Below are some records. Say how many of their lines contain the string "mathbb", and give nothing but the number.

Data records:

◇ ◇ ◇ ◇ ◇

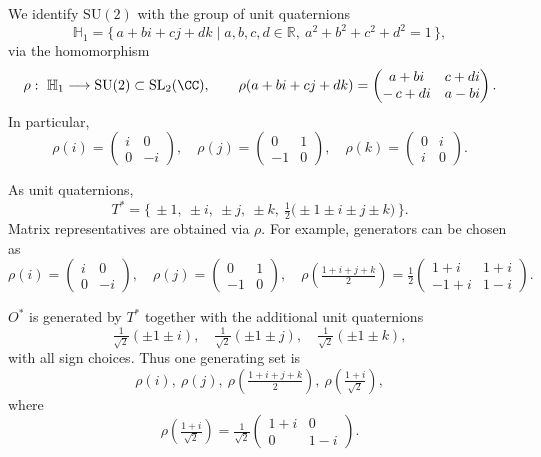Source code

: \documentclass[leqno]{ltjsarticle}
\begin{document}
We identify $\mathrm{SU}(2)$ with the group of unit quaternions
\[
\mathbb{H}_1=\{\,a+bi+cj+dk \mid a,b,c,d\in\mathbb{R},\ a^2+b^2+c^2+d^2=1\,\},
\]
via the homomorphism
\[
\rho:\ \mathbb{H}_1 \longrightarrow \mathrm{SU}(2)\subset \mathrm{SL}_2(\CC),\qquad
\rho(a+bi+cj+dk)=
\begin{pmatrix}
a+bi & c+di\\
-\,c+di & a-bi
\end{pmatrix}.
\]
In particular,
\[
\rho(i)=\begin{pmatrix} i&0\\0&-i\end{pmatrix},\quad
\rho(j)=\begin{pmatrix}0&1\\-1&0\end{pmatrix},\quad
\rho(k)=\begin{pmatrix}0&i\\ i&0\end{pmatrix}.
\]

\medskip

As unit quaternions,
\[
T^* = \Big\{\,\pm1,\ \pm i,\ \pm j,\ \pm k,\ \tfrac{1}{2}\big(\pm1\pm i\pm j\pm k\big)\,\Big\}.
\]
Matrix representatives are obtained via $\rho$.  
For example, generators can be chosen as
\[
\rho(i)=\begin{pmatrix} i&0\\[2pt]0&-i\end{pmatrix},\quad
\rho(j)=\begin{pmatrix}0&1\\[2pt]-1&0\end{pmatrix},\quad
\rho\!\left(\tfrac{1+i+j+k}{2}\right)=\tfrac{1}{2}
\begin{pmatrix}
1+i & 1+i\\[2pt]
-1+i & 1-i
\end{pmatrix}.
\]

\medskip

$O^*$ is generated by $T^*$ together with the additional unit quaternions
\[
\tfrac{1}{\sqrt{2}}(\pm1 \pm i),\quad
\tfrac{1}{\sqrt{2}}(\pm1 \pm j),\quad
\tfrac{1}{\sqrt{2}}(\pm1 \pm k),
\]
with all sign choices.  
Thus one generating set is
\[
\rho(i),\ \rho(j),\ \rho\!\left(\tfrac{1+i+j+k}{2}\right),\
\rho\!\left(\tfrac{1+i}{\sqrt{2}}\right),
\]
where
\[
\rho\!\left(\tfrac{1+i}{\sqrt{2}}\right)
=\tfrac{1}{\sqrt{2}}\begin{pmatrix}1+i&0\\[2pt]0&1-i\end{pmatrix}.
\]
\end{document}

◇ ◇ ◇ ◇ ◇

Output for this exercise - 2